• **Assignment**: Say how many lines in the entries hold the string "Mikrosegmentierung", giving the number by itself.

#### Data in this exercise

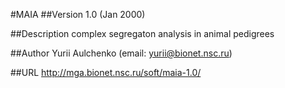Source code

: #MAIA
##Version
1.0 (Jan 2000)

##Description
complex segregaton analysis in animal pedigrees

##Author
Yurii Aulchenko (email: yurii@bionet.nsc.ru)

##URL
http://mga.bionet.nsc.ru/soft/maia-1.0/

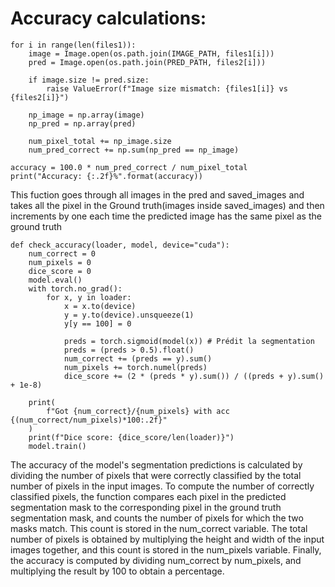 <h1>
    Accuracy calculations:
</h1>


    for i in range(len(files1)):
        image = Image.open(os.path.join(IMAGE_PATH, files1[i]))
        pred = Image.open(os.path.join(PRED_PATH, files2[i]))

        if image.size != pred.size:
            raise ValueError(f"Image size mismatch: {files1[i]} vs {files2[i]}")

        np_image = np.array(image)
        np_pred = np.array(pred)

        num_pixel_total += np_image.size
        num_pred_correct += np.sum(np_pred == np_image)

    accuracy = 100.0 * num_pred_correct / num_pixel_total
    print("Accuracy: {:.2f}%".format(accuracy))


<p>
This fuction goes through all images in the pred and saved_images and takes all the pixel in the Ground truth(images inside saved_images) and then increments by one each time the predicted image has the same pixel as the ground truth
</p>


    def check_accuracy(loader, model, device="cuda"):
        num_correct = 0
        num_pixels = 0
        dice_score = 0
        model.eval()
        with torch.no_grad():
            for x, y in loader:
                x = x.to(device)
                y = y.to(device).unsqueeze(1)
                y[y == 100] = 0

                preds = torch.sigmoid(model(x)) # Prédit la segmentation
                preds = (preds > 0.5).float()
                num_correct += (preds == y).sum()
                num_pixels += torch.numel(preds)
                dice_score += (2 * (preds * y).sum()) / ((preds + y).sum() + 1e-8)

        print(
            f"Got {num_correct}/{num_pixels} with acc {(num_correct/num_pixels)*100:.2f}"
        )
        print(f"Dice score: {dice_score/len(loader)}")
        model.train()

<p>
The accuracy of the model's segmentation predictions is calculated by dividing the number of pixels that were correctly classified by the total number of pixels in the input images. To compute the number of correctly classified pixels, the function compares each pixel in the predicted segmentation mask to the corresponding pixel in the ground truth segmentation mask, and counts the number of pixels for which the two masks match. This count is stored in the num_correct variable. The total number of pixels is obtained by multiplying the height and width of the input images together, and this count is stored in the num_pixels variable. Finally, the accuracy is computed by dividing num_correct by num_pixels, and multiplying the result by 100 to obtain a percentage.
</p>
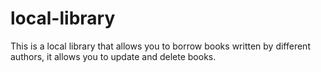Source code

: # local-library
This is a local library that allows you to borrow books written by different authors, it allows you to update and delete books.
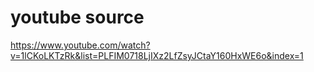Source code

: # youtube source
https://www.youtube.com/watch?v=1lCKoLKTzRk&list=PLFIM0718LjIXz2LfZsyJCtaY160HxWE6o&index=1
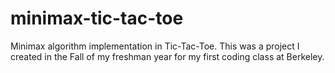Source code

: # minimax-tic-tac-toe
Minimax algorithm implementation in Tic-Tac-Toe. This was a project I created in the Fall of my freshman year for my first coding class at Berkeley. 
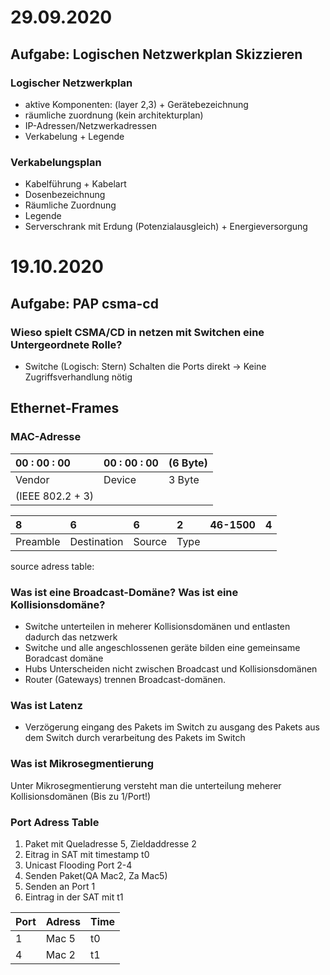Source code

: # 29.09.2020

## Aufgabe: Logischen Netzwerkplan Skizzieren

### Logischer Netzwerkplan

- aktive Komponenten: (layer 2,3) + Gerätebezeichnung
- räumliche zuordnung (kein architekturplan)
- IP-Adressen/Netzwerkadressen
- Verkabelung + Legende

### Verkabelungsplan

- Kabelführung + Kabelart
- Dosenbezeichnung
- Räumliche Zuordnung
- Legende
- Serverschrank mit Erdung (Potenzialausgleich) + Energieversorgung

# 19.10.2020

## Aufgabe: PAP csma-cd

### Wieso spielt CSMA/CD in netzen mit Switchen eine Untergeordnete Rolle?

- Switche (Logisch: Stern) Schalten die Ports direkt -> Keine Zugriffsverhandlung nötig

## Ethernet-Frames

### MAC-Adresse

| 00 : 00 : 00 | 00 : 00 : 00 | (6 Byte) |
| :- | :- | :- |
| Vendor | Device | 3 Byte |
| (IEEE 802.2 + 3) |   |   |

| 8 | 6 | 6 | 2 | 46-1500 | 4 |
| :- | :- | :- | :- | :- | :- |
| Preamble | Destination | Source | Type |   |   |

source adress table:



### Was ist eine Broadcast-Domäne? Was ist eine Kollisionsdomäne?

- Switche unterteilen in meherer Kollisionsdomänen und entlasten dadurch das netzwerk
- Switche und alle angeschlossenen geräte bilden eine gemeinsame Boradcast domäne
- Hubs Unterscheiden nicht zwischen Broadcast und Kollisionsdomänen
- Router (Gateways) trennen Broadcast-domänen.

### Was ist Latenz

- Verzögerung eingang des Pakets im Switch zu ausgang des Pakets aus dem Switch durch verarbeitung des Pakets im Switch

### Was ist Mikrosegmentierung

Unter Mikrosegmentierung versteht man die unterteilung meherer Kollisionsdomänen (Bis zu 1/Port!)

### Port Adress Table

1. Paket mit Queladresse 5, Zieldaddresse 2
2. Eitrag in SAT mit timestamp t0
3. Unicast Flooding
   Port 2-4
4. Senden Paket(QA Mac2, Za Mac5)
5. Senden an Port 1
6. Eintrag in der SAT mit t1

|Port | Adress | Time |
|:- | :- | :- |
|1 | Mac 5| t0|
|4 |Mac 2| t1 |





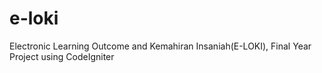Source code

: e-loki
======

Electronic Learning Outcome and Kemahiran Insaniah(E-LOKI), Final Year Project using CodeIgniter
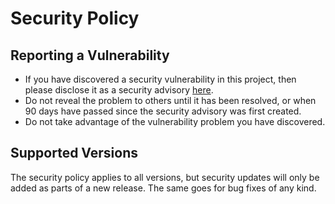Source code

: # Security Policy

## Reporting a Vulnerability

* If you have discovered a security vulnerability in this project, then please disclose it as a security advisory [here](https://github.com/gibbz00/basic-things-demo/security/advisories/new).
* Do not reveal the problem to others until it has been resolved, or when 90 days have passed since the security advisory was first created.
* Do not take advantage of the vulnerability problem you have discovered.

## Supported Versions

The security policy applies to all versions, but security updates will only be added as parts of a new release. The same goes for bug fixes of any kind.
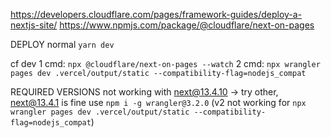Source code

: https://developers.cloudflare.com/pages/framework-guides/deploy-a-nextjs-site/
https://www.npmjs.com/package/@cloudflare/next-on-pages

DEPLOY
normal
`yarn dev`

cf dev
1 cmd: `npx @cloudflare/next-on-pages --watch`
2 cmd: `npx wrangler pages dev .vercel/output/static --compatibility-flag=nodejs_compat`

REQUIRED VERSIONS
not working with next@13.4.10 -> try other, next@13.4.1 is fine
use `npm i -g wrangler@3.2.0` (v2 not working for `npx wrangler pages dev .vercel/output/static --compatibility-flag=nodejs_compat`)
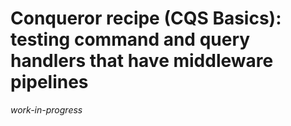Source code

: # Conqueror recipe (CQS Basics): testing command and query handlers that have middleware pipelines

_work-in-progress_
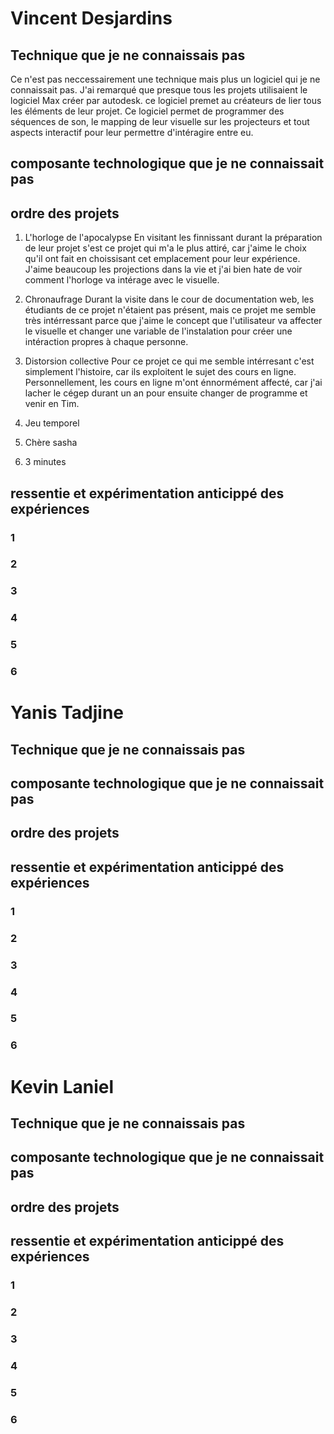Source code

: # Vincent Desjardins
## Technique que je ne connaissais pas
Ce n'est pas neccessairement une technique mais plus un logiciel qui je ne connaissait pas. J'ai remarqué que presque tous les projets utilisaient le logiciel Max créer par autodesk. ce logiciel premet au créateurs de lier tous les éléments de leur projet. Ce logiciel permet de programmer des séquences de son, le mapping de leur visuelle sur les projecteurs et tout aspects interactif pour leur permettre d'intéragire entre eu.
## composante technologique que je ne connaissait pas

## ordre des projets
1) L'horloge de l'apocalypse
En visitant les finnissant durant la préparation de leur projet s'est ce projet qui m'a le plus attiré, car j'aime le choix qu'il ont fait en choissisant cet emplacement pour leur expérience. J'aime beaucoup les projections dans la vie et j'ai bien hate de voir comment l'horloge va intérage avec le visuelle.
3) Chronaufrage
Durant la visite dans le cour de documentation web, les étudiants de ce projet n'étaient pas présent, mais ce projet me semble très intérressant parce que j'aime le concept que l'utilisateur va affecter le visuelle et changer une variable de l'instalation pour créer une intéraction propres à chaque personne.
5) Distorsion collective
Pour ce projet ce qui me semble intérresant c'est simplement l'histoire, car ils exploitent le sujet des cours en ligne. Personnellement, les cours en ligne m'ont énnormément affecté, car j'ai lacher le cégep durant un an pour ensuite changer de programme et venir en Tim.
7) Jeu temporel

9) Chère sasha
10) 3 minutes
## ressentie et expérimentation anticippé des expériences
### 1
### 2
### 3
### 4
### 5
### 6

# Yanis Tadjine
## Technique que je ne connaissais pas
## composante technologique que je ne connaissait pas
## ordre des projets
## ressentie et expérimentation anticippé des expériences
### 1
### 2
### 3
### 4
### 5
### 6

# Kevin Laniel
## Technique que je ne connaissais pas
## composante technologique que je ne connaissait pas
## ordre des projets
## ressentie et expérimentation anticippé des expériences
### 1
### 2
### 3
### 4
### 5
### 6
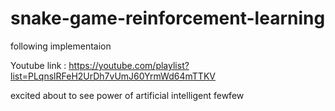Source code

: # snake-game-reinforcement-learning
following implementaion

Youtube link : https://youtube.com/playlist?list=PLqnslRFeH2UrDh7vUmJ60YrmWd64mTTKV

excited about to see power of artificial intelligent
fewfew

########

• **Solved problem**: 2